Fundacja Katarzyny Kozyry wraz z interdyscyplinarnym kolektywem Architektoniczki realizuje obecnie program mobilności dofinansowany przez Unię Europejską.  Celem projektu jest między innymi nawiązanie ponadnarodowej współpracy z organizacjami, zajmującymi się tematyką płci w planowaniu przestrzennym miasta. Program koncentruje się ukazaniu wpływu kobiet na urbanistyczne zagospodarowanie miejsc, a w konsekwencji także na kreowanie relacji społecznych. 

 

Architektoniczki badają nie tylko historie architektek, lecz także ich często marginalizowany wkład w funkcjonowanie człowieka w przestrzeni. Przyświeca im przy tym zarówno chęć edukacji, jak i wymiany wiedzy oraz doświadczeń zawodowych w duchu siostrzeństwa.

 

Barcelona

 

Pierwszym punktem w ramach realizowanego projektu była wizyta w stolicy Katalonii. Podczas pobytu Architektoniczki uczestniczyły w wykładach i warsztatach zorganizowanych przez Colectivo Punt 6, specjalizujący się w feministycznej urbanistyce. Dotyczyły one głównie mobilności kobiet w transporcie publicznym oraz utrudnionym dostępie do toalet publicznych. Zajęcia w terenie skupiały się z kolei na analizie miasta z perspektywy inkluzywności,

 

Zainspirowane współpracą z kolektywem, Architektoniczki stworzyły roll-up „ONA”, obrazujący psychiczne i fizyczne samopoczucie kobiet spacerujących nocą po mieście. Odegrał on ważną rolę podczas Kongresu Kobiet w Polsce; uczestniczki wydarzenia umieszczały na projekcie naklejki ze swoimi emocjami na częściach ciała, w których kumulują się deklarowane uczucia. 

 

 

Podczas wizyty w Barcelonie architektki odwiedziły pracownię Equal Saree, gdzie dyskutowały o równości w przestrzeniach edukacyjnych.

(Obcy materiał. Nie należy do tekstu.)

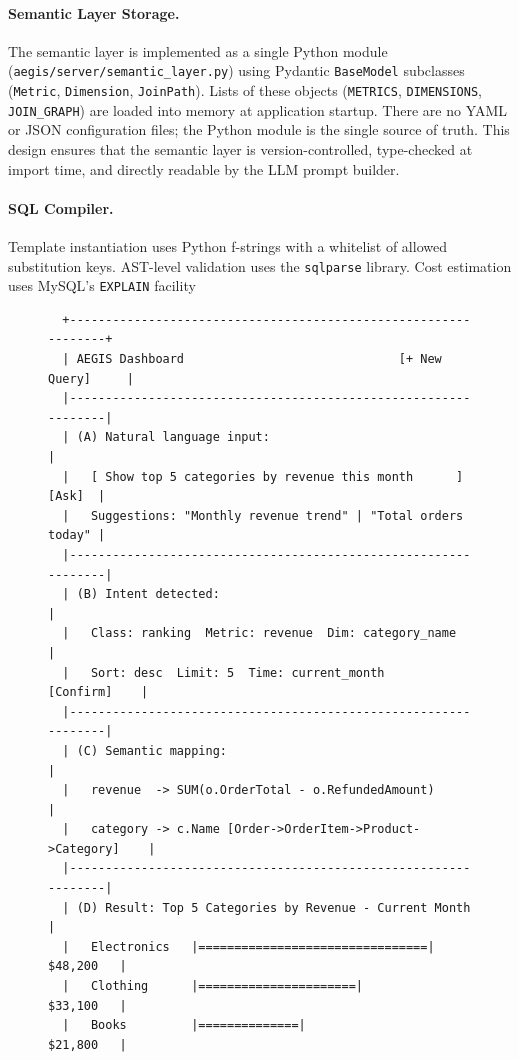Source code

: \documentclass[11pt]{article}
\begin{document}
\paragraph{Semantic Layer Storage.} The semantic layer is implemented as a single Python module (\texttt{aegis/server/semantic\_layer.py}) using Pydantic \texttt{BaseModel} subclasses (\texttt{Metric}, \texttt{Dimension}, \texttt{JoinPath}). Lists of these objects (\texttt{METRICS}, \texttt{DIMENSIONS}, \texttt{JOIN\_GRAPH}) are loaded into memory at application startup. There are no YAML or JSON configuration files; the Python module is the single source of truth. This design ensures that the semantic layer is version-controlled, type-checked at import time, and directly readable by the LLM prompt builder.

\paragraph{SQL Compiler.} Template instantiation uses Python f-strings with a whitelist of allowed substitution keys. AST-level validation uses the \texttt{sqlparse} library. Cost estimation uses MySQL's \texttt{EXPLAIN} facility \begin{figure}[h]
\centering
\begin{verbatim}
  +----------------------------------------------------------------+
  | AEGIS Dashboard                              [+ New Query]     |
  |----------------------------------------------------------------|
  | (A) Natural language input:                                    |
  |   [ Show top 5 categories by revenue this month      ] [Ask]  |
  |   Suggestions: "Monthly revenue trend" | "Total orders today" |
  |----------------------------------------------------------------|
  | (B) Intent detected:                                           |
  |   Class: ranking  Metric: revenue  Dim: category_name         |
  |   Sort: desc  Limit: 5  Time: current_month      [Confirm]    |
  |----------------------------------------------------------------|
  | (C) Semantic mapping:                                          |
  |   revenue  -> SUM(o.OrderTotal - o.RefundedAmount)            |
  |   category -> c.Name [Order->OrderItem->Product->Category]    |
  |----------------------------------------------------------------|
  | (D) Result: Top 5 Categories by Revenue - Current Month       |
  |   Electronics   |================================|  $48,200   |
  |   Clothing      |======================|           $33,100   |
  |   Books         |==============|                   $21,800   |

\end{verbatim}
\end{figure}
\end{document}
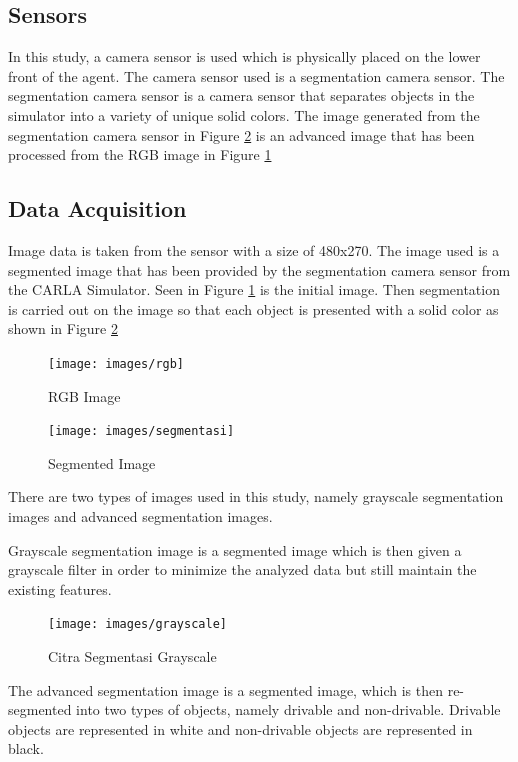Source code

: \documentclass[conference]{IEEEtran}
\begin{document}
\subsection{Sensors}
\label{sec:sensor}
In this study, a camera sensor is used which is physically placed on the lower front of the agent. The camera sensor used is a segmentation camera sensor. The segmentation camera sensor is a camera sensor that separates objects in the simulator into a variety of unique solid colors. The image generated from the segmentation camera sensor in Figure  \ref{fig:segmentasi} is an advanced image that has been processed from the RGB image in Figure \ref{fig:citra_rgb}


\subsection{Data Acquisition}
\label{sec:akuisisi_data}
Image data is taken from the sensor with a size of 480x270. The image used is a segmented image that has been provided by the segmentation camera sensor from the CARLA Simulator. Seen in Figure \ref{fig:citra_rgb} is the initial image. Then segmentation is carried out on the image so that each object is presented with a solid color as shown in Figure \ref{fig:segmentasi}

\begin{figure}[H] 
	\centering
	\texttt{[image: images/rgb]}
	\caption{RGB Image}
	\label{fig:citra_rgb}
\end{figure}
\begin{figure}[H] 
	\centering
	\texttt{[image: images/segmentasi]}
	\caption{Segmented Image}
	\label{fig:segmentasi}
\end{figure}
There are two types of images used in this study, namely grayscale segmentation images and advanced segmentation images.

Grayscale segmentation image is a segmented image which is then given a grayscale filter in order to minimize the analyzed data but still maintain the existing features.	

\begin{figure}[H] 
	\centering
	\texttt{[image: images/grayscale]}
	\caption{Citra Segmentasi Grayscale}
	\label{fig:grayscale}
\end{figure}

The advanced segmentation image is a segmented image, which is then re-segmented into two types of objects, namely drivable and non-drivable. Drivable objects are represented in white and non-drivable objects are represented in black.
\end{document}
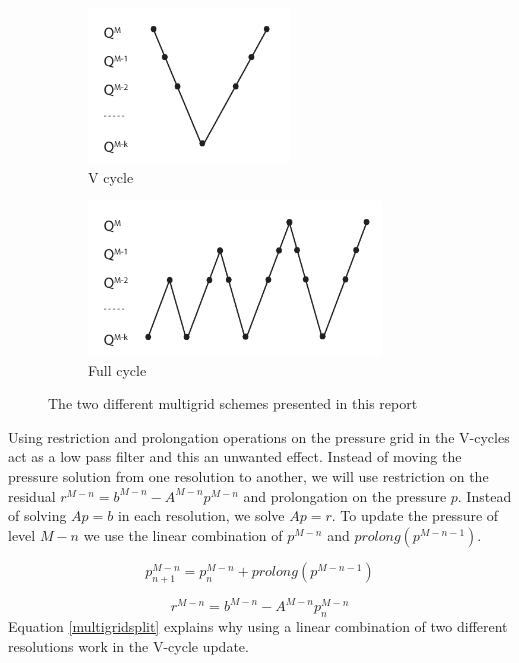 \begin{figure}[ht!]
\centering
\begin{subfigure}[]{0.4\textwidth}
\includegraphics[height=41mm]{img/vcycle.pdf}
\caption{V cycle}
\end{subfigure}
\begin{subfigure}[]{0.5\textwidth}
\includegraphics[height=41mm]{img/fullcycle.pdf}
\caption{Full cycle}
\end{subfigure}
\caption{The two different multigrid schemes presented in this report}
\label{multigrid}
\end{figure}
\noindent
Using restriction and prolongation operations on the pressure grid in the V-cycles act as a low pass filter and this an unwanted effect. Instead of moving the pressure solution from one resolution to another, we will use restriction on the residual $r^{M-n} = b^{M-n} - A^{M-n}p^{M-n}$ and prolongation on the pressure $p$. Instead of solving $Ap = b$ in each resolution, we solve $Ap = r$. To update the pressure of level $M-n$ we use the linear combination of $p^{M-n}$ and $prolong(p^{M-n-1})$.

\begin{equation}
p^{M-n}_{n+1} = p^{M-n}_n + prolong(p^{M-n-1})
\end{equation}

\begin{equation}
r^{M-n} = b^{M-n} - A^{M-n} p^{M-n}_n 
\end{equation}
\noindent
Equation \ref{multigridsplit} explains why using a linear combination of two different resolutions work in the V-cycle update.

Cały pobyt koncentrował się na wpływie przestrzeni na dobrostan ludzi, relacje z otoczeniem oraz zdrowie społeczności.

 

Berlin

 

 

Sierpniowa wizyta upłynęła nie tylko pod znakiem feministycznej urbanistyki, lecz także architektury wspólnej, a może nawet należałoby powiedzieć – wspólnotowej.

 

Architektki spotkały się z kolektywem feministycznym fem arc, którego działalność dyktuje perspektywa intersekcjonalna. Przeprowadzane warsztaty dotyczyły tematu plotki jako zjawiska tworzącego wspólnotę w mieście. Niemiecko kolektyw stara się odczarować negatywne konotacje plotki poprzez podkreślanie jej historycznej roli w budowaniu społeczności.

 

Architektoniczki uczestniczyły także w warsztatach dotyczących wyodrębniania przestrzeni w mieście i pracy nad obszarami tematycznymi, takimi jak nazwy ulic, reprezentacja, władza mobilność i bezpieczeństwo osobiste. Wykorzystały do tego Fem*map, feministyczną mapę Berlina, analizującą całe miasto pod kątem płci. Następnie spotkały się z przedstawicielkami organizacji Coopdisco, które pracują nad projektowaniem miejsc jako dóbr wspólnych, to jest dostępnych i chronionych przed prywatyzacją.

 

Wizytę w stolicy Niemiec zwieńczyło odwiedzenie przestrzeni FLINTA, będącej największą wspólnie użytkowaną przestrzenią dla kobiet w mieście. Uczestniczki zdobyły cenne doświadczenia w zakresie architektonicznego celebrowania różnorodności, konieczne do przeniesienia na grunt polski.

 

Sztokholm 

 

 

Podczas wizyty w Sztokholmie, Architektoniczki współpracowały z Living Cities and Communities, który poprzez swoją działalność przyczynia się do tworzenia innowacyjnych rozwiązań dla integracyjnych, odpornych i dynamicznych miast, miejsc oraz organizacji. Wzięły udział w wykładzie o mobilności kobiet, bezpieczeństwie w ośrodkach miejskich i dostępie do toalet, a także zwiedzały miasto z perspektywy feministycznej urbanistyki.

 

Architektki spotkały się także z kolektywem  Sveafastigheter, skupiającą się na tworzeniu przestrzeni dla dziewcząt w odpowiedzi na obserwowane wykluczenie w mieście. Szkolenia służyło nauce, jak uwzględniać potrzeby nastolatek w projektowaniu publicznych przestrzeni.

 

Wyjazd zakończył się spacerem po dzielnicy, w której mieszka głownie społeczność imigrancka. Przestrzeń ta została przekształcona w prospołeczny, inkluzywny sposób, dzięki czemu miejsce stało się przyjazne dla wszystkich jej użytkowników. Sztokholm okazał się więc miastem nie tylko nastawionym na dostępność, lecz także celebrującym i akceptującym różnorodność.